TASK DIRECTIONS: The required lines are those that contain "text"; pull them out of the data and copy them.

Content starts

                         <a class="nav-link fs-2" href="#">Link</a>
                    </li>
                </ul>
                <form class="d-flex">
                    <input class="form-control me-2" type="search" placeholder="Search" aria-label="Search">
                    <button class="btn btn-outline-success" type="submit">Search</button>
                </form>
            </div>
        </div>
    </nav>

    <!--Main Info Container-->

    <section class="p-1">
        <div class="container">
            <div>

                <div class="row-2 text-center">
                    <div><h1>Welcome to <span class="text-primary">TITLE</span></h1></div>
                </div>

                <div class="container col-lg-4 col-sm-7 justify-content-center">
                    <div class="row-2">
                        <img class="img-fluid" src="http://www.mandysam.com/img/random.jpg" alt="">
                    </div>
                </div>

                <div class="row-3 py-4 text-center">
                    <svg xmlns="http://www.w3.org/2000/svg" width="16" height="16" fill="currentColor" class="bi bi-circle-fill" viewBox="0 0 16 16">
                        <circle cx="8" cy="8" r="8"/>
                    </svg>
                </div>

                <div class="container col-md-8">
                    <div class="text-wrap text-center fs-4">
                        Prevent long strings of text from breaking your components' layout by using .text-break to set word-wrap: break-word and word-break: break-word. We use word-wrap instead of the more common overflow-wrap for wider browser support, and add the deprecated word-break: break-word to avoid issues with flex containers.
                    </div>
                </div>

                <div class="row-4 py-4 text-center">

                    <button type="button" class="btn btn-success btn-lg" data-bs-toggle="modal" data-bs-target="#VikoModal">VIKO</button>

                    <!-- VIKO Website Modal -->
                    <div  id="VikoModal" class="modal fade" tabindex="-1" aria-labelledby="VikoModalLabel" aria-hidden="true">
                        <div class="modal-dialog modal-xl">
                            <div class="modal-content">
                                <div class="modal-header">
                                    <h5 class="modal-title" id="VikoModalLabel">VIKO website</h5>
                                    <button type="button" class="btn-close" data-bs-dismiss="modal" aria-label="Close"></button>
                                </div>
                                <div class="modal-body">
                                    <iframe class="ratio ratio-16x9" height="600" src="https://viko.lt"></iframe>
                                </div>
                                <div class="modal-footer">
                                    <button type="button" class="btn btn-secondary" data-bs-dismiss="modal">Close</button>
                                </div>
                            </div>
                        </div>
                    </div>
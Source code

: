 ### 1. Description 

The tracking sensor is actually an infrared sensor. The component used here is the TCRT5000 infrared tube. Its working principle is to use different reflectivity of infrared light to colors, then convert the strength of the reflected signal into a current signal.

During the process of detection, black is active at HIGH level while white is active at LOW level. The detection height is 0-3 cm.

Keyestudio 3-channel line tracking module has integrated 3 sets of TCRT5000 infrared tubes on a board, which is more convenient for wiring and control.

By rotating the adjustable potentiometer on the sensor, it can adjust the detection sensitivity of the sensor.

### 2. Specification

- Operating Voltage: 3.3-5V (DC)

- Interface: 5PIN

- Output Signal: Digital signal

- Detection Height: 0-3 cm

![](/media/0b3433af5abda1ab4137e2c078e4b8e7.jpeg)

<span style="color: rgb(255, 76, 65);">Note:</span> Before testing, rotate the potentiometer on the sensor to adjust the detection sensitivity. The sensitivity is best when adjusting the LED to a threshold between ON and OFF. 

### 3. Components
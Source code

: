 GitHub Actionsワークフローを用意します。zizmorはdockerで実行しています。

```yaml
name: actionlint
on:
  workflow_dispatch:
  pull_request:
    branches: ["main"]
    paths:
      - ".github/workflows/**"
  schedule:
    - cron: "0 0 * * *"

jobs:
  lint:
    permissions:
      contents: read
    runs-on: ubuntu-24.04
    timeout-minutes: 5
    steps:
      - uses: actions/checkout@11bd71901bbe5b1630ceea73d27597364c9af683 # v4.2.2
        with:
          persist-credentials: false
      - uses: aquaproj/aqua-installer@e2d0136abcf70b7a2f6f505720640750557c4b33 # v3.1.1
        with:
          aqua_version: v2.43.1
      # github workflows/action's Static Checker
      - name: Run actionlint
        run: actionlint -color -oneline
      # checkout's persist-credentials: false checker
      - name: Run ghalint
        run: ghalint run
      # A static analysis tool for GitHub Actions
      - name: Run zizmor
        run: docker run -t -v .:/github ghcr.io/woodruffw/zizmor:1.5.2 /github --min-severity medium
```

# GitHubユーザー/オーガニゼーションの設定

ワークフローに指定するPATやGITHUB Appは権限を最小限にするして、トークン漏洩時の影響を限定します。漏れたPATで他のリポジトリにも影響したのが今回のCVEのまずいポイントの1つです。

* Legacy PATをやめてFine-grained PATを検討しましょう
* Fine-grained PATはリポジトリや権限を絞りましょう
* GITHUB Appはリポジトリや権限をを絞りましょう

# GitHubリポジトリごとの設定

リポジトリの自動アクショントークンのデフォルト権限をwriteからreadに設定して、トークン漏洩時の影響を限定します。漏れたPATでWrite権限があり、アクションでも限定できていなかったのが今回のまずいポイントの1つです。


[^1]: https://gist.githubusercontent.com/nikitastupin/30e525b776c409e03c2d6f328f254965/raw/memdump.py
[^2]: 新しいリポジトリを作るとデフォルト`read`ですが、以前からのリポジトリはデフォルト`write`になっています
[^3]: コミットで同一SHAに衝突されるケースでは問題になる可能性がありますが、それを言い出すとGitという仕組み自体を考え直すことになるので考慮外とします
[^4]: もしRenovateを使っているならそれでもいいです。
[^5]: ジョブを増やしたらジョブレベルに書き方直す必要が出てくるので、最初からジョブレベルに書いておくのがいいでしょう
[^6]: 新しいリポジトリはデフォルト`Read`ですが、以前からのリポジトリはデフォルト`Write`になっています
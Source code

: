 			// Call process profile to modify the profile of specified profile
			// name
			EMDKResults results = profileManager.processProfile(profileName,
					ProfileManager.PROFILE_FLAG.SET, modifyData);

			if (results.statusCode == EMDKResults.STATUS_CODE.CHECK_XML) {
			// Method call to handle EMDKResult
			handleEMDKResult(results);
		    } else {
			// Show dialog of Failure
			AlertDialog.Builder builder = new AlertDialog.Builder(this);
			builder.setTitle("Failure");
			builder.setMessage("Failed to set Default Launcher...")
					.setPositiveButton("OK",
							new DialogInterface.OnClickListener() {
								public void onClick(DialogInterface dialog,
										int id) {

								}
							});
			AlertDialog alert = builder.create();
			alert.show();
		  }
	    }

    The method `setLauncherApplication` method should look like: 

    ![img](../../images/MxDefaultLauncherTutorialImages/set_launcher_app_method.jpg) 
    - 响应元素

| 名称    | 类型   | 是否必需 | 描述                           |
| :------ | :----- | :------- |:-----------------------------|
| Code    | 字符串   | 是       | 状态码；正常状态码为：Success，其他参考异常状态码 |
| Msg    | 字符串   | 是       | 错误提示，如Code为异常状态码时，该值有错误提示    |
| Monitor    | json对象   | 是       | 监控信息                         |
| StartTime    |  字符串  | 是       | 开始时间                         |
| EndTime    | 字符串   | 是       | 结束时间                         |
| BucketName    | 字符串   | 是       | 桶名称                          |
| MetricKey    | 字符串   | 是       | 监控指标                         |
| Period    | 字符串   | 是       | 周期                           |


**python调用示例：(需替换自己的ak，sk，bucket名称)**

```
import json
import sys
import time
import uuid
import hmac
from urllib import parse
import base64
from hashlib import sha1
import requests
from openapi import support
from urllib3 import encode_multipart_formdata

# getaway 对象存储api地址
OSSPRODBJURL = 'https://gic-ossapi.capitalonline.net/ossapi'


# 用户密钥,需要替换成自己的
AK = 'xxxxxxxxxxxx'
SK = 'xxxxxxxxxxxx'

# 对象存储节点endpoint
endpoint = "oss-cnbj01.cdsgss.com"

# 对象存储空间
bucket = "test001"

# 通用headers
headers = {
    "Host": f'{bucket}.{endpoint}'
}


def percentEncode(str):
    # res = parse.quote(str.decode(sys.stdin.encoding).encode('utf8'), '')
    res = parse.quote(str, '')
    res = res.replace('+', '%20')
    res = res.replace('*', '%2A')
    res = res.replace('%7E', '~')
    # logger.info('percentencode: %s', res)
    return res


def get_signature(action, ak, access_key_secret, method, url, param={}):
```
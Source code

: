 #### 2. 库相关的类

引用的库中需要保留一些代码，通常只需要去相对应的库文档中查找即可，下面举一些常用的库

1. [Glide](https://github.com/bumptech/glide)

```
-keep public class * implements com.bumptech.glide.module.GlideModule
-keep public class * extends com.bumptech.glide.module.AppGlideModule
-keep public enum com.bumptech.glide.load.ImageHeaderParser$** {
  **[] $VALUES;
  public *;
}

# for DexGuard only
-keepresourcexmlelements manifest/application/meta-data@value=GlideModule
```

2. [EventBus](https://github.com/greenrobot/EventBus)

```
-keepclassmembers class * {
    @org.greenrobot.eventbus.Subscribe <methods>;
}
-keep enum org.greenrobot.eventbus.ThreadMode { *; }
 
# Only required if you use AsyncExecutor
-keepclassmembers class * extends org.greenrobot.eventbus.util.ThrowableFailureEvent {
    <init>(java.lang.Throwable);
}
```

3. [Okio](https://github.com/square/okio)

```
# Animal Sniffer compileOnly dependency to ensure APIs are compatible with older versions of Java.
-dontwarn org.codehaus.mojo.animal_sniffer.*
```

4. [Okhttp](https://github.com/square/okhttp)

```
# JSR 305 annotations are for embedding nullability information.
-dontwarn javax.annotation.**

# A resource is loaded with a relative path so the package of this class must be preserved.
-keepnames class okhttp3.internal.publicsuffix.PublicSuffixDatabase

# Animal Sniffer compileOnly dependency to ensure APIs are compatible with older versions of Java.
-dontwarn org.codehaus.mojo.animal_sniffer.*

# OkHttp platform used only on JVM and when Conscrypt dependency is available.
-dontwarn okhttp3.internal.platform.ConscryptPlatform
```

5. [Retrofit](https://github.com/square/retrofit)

Content ends

RESPONSE AREA:
                <div class="row-2 text-center">
                    <div><h1>Welcome to <span class="text-primary">TITLE</span></h1></div>
                <div class="row-3 py-4 text-center">
                    <div class="text-wrap text-center fs-4">
                        Prevent long strings of text from breaking your components' layout by using .text-break to set word-wrap: break-word and word-break: break-word. We use word-wrap instead of the more common overflow-wrap for wider browser support, and add the deprecated word-break: break-word to avoid issues with flex containers.
                <div class="row-4 py-4 text-center">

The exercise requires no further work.